Erickson “The Hammer” Lubin (18-0, 13 KOs) says he plans on attacking the older 27-year-old WBC light middleweight champion Jermell Charlo (29-0, 14 KOs) this Saturday night and outworking him with a high-volume attack in their triple-header fight on Showtime Championship Boxing at the Barclays Center in Brooklyn, New York.
Lubin just turned 22 this month on October 1st, and he’s seen as the underdog in this fight. He’s giving up size, power and experience to Charlo. If Lubin is going to win this fight, he’s going to need to try and outwork Charlo by out-landing him to win a decision or score a knockout. It’s going to be tough for Lubin to do that unless he can keep the pressure on Charlo throughout the contest. Charlo likes to move in his fight, and set traps for his opponents.
Lubin is taking a big risk in facing a fighter as good as Charlo for his first title shot. It might have been better if Lubin had gone the WBO route, as the current champion Miguel Cotto is getting ready to hang up his gloves after he defends his title on December 2 against welterweight Sadam Ali. That would have been the belt for Lubin to go after if he wanted an easy time of it. As long as the World Boxing Organization gave Lubin a good rating, he’d get a title shot. Unfortunately, the WBO’s rankings are a complete mess. They had Yoshihiro Kamegai rated above Lubin, which was a very bizarre ranking unless the WBO got their rankings upside down. Kamegai looked more like a journeyman in his recent loss to Cotto last month.

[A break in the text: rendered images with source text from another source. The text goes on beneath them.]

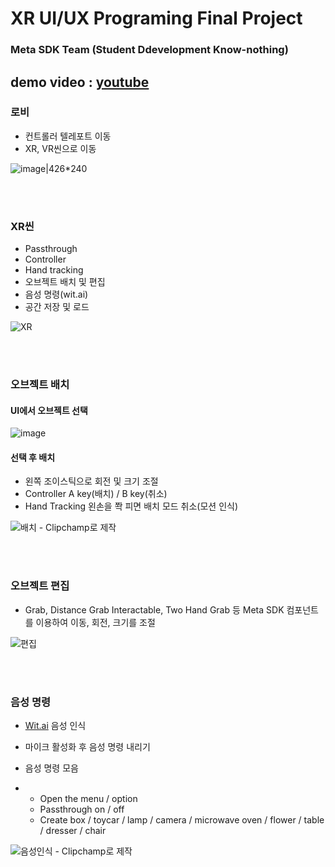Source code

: # XR UI/UX Programing Final Project

### Meta SDK Team (Student Ddevelopment Know-nothing)

demo video : [youtube](https://www.youtube.com/watch?v=roQkJPKeeOI)
----

### 로비

- 컨트롤러 텔레포트 이동
- XR, VR씬으로 이동

![image|426*240](https://github.com/toproof25/XR_Project/assets/41888060/9e05783f-f7b7-4d40-916a-d4f36f044233)  

<br/>
<br/>

### XR씬

- Passthrough
- Controller
- Hand tracking
- 오브젝트 배치 및 편집
- 음성 명령(wit.ai)
- 공간 저장 및 로드

![XR](https://github.com/toproof25/XR_Project/assets/41888060/9da02f0e-c5a7-4395-ae65-55f708efea39)

<br/>
<br/>

### 오브젝트 배치

#### UI에서 오브젝트 선택
![image](https://github.com/toproof25/XR_Project/assets/41888060/79843ccc-6ef0-485c-9681-a2c738ffc536)  

#### 선택 후 배치

- 왼쪽 조이스틱으로 회전 및 크기 조절
- Controller A key(배치) / B key(취소)
- Hand Tracking 왼손을 쫙 피면 배치 모드 취소(모션 인식)

![배치 - Clipchamp로 제작](https://github.com/toproof25/XR_Project/assets/41888060/6eed0844-4258-479d-a342-8b477b025c1b)

<br/>
<br/>

### 오브젝트 편집

- Grab, Distance Grab Interactable, Two Hand Grab 등 Meta SDK 컴포넌트를 이용하여 이동, 회전, 크기를 조절

![편집](https://github.com/toproof25/XR_Project/assets/41888060/f013c684-ca0d-42c8-a60c-1b2ef2ff4fc2)


<br/>
<br/>

### 음성 명령

- [Wit.ai](https://wit.ai/) 음성 인식
- 마이크 활성화 후 음성 명령 내리기

- 음성 명령 모음
- - Open the menu / option
  - Passthrough on / off
  - Create box / toycar / lamp / camera / microwave oven / flower / table / dresser / chair

![음성인식 - Clipchamp로 제작](https://github.com/toproof25/XR_Project/assets/41888060/8fe67a5f-ed31-45d2-8c01-d9f849011208)


<br/>
<br/>



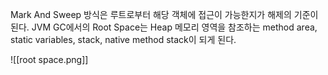 Mark And Sweep 방식은 루트로부터 해당 객체에 접근이 가능한지가 해제의 기준이 된다.
JVM GC에서의 Root Space는 Heap 메모리 영역을 참조하는 method area, static variables, stack, native method stack이 되게 된다.

![[root space.png]]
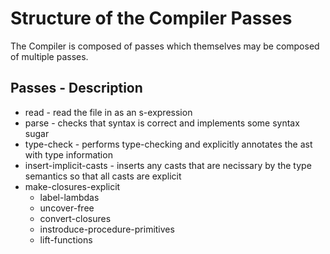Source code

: # Structure of the Compiler Passes

The Compiler is composed of passes which themselves may be composed
of multiple passes.

## Passes - Description
- read - read the file in as an s-expression
- parse - checks that syntax is correct and implements some syntax sugar
- type-check - performs type-checking and explicitly annotates the ast with type information
- insert-implicit-casts - inserts any casts that are necissary by the type semantics so that all casts are explicit
- make-closures-explicit
  - label-lambdas
  - uncover-free
  - convert-closures
  - instroduce-procedure-primitives
  - lift-functions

”I will hit him more than he hits me,” said Lubin to Fighthype.com. ”I really shouldn’t get more specific than that…I actually just turned 22. That was the plan when I signed. I gave up a great shot at Gold to go pro and it was negotiated at the time that I get to move as quickly as possible into a championship fight. I wouldn’t have signed with them if they were going to give me this “it’s too soon” stuff.”
It doesn’t matter if Lubin gives away his game plan to Charlo. It’s not as if Charlo is going to be all that surprised when Lubin comes out on the attack in the early rounds of the contest. He’s just going to adapt to whatever he’s doing and go from there. If Lubin is going to win this fight, he’s going to need to adapt himself, because his original plan of trying to outwork Charlo might not be successful for him in this fight.
Lubin hasn’t been matched well by his management. Lubin says the agreement was to have his management bring him up quickly for a title shot, but they didn’t do much to prepare him for what he’ll be facing on Saturday night when he gets inside the ring with Charlo.
Lubin should have been matched against better opponents than he has. Lubin is going from fighting poor opponents to facing what could be the best guy in the 154-lb. division without a few step up guys that would adequately get him ready for this experience.
There are the fighters that Lubin has fought recently at 154:
Juan Ubaldo Cabrera
Jose De Jesus Macias
These aren’t bad fighters to face if you’re looking at a 6 to 8-year plan of getting a fighter ready for an eventual world title shot. But when you’re talking about putting your fighter in a world title fight against what could be the best fighter in the 154lb division in Charlo, it’s a recipe for failure. Lubin needed a step-up guy that would get him ready for what he’s going to be dealing with on Saturday night when he starts throwing shots at Charlo.
I don’t believe that Lubin is near ready for this experience. That’s okay if he’s fine with the potential of him getting knocked out or beaten by a decision. But if he’s totally committed to winning or else, it could be a huge blow to him mentally if he fails to get the win. This is what happens though when a fighter I rushed.
Pushing your management to rush you into a title fight isn’t the smartest thing to do. Fighters need to let their management do the match-making for them and they need to be the ones that decide if their guy is ready for a big title opportunity or not. Lubin has it backwards. He’s calling the shots, and that’s unwelcome news. If Lubin gets knocked out by Charlo, there are going to be a lot of fingers being pointed at Lubin’s management for rushing him so quickly for this title shot.
These are the step up fights that Lubin should have taken to get ready for Charlo:
If Lubin could have beaten all those guys, he would be a lot better prepared for his title shot against Charlo than he currently is.
”Charlo isn’t bigger than me,” said Lubin. ”We were standing eye to eye. My arms are longer and we’re the same weight class and will probably weigh the same fight night. So there’s no size advantage for him.”
Charlo is bigger than Lubin, and he has a longer reach than him. Where Charlo has a real advantage is in the power and hand speed department. He’s faster and stronger than Lubin now. Perhaps in the future, Lubin will develop his power and become a big puncher on the level of Charlo, but right now, he’s not in the same league as him.